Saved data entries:
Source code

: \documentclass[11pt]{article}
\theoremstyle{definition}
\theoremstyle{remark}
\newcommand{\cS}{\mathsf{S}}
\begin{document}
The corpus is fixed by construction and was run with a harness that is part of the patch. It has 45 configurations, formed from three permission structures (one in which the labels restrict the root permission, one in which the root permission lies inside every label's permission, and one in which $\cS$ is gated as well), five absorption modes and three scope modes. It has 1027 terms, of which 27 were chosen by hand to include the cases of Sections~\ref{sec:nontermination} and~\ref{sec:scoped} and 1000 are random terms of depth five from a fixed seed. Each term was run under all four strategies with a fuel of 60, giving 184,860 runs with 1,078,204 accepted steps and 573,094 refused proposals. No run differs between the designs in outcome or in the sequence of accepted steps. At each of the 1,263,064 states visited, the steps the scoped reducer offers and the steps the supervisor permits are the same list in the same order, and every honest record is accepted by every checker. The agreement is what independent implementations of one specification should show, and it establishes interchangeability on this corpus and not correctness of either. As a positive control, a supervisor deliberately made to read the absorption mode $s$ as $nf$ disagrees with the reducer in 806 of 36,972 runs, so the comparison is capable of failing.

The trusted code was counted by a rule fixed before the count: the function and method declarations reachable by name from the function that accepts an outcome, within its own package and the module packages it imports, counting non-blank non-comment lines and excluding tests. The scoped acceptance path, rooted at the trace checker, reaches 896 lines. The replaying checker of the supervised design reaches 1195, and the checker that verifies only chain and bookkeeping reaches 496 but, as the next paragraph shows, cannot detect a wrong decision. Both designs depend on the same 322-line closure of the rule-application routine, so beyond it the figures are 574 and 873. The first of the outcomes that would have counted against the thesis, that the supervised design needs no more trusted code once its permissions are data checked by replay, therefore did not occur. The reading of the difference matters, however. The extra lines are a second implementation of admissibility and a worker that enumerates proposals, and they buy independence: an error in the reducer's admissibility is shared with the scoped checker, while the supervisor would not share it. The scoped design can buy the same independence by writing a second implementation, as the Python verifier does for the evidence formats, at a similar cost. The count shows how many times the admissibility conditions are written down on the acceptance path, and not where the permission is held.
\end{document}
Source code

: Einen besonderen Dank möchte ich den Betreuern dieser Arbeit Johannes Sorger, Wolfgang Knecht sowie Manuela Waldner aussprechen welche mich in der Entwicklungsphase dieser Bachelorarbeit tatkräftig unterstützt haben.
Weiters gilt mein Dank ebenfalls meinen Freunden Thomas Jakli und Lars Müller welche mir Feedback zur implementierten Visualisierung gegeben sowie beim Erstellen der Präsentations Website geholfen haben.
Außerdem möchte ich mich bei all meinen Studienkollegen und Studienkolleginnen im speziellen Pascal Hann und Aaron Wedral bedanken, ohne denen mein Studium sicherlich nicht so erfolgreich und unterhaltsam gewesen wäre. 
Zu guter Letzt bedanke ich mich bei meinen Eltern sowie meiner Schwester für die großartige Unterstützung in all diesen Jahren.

What the exercise asks:
Please quote the records above exactly, without skipping a line.

Result of the task:
Source code

: \documentclass[11pt]{article}
\theoremstyle{definition}
\theoremstyle{remark}
\newcommand{\cS}{\mathsf{S}}
\begin{document}
The corpus is fixed by construction and was run with a harness that is part of the patch. It has 45 configurations, formed from three permission structures (one in which the labels restrict the root permission, one in which the root permission lies inside every label's permission, and one in which $\cS$ is gated as well), five absorption modes and three scope modes. It has 1027 terms, of which 27 were chosen by hand to include the cases of Sections~\ref{sec:nontermination} and~\ref{sec:scoped} and 1000 are random terms of depth five from a fixed seed. Each term was run under all four strategies with a fuel of 60, giving 184,860 runs with 1,078,204 accepted steps and 573,094 refused proposals. No run differs between the designs in outcome or in the sequence of accepted steps. At each of the 1,263,064 states visited, the steps the scoped reducer offers and the steps the supervisor permits are the same list in the same order, and every honest record is accepted by every checker. The agreement is what independent implementations of one specification should show, and it establishes interchangeability on this corpus and not correctness of either. As a positive control, a supervisor deliberately made to read the absorption mode $s$ as $nf$ disagrees with the reducer in 806 of 36,972 runs, so the comparison is capable of failing.

The trusted code was counted by a rule fixed before the count: the function and method declarations reachable by name from the function that accepts an outcome, within its own package and the module packages it imports, counting non-blank non-comment lines and excluding tests. The scoped acceptance path, rooted at the trace checker, reaches 896 lines. The replaying checker of the supervised design reaches 1195, and the checker that verifies only chain and bookkeeping reaches 496 but, as the next paragraph shows, cannot detect a wrong decision. Both designs depend on the same 322-line closure of the rule-application routine, so beyond it the figures are 574 and 873. The first of the outcomes that would have counted against the thesis, that the supervised design needs no more trusted code once its permissions are data checked by replay, therefore did not occur. The reading of the difference matters, however. The extra lines are a second implementation of admissibility and a worker that enumerates proposals, and they buy independence: an error in the reducer's admissibility is shared with the scoped checker, while the supervisor would not share it. The scoped design can buy the same independence by writing a second implementation, as the Python verifier does for the evidence formats, at a similar cost. The count shows how many times the admissibility conditions are written down on the acceptance path, and not where the permission is held.
\end{document}
Source code

: Einen besonderen Dank möchte ich den Betreuern dieser Arbeit Johannes Sorger, Wolfgang Knecht sowie Manuela Waldner aussprechen welche mich in der Entwicklungsphase dieser Bachelorarbeit tatkräftig unterstützt haben.
Weiters gilt mein Dank ebenfalls meinen Freunden Thomas Jakli und Lars Müller welche mir Feedback zur implementierten Visualisierung gegeben sowie beim Erstellen der Präsentations Website geholfen haben.
Außerdem möchte ich mich bei all meinen Studienkollegen und Studienkolleginnen im speziellen Pascal Hann und Aaron Wedral bedanken, ohne denen mein Studium sicherlich nicht so erfolgreich und unterhaltsam gewesen wäre. 
Zu guter Letzt bedanke ich mich bei meinen Eltern sowie meiner Schwester für die großartige Unterstützung in all diesen Jahren.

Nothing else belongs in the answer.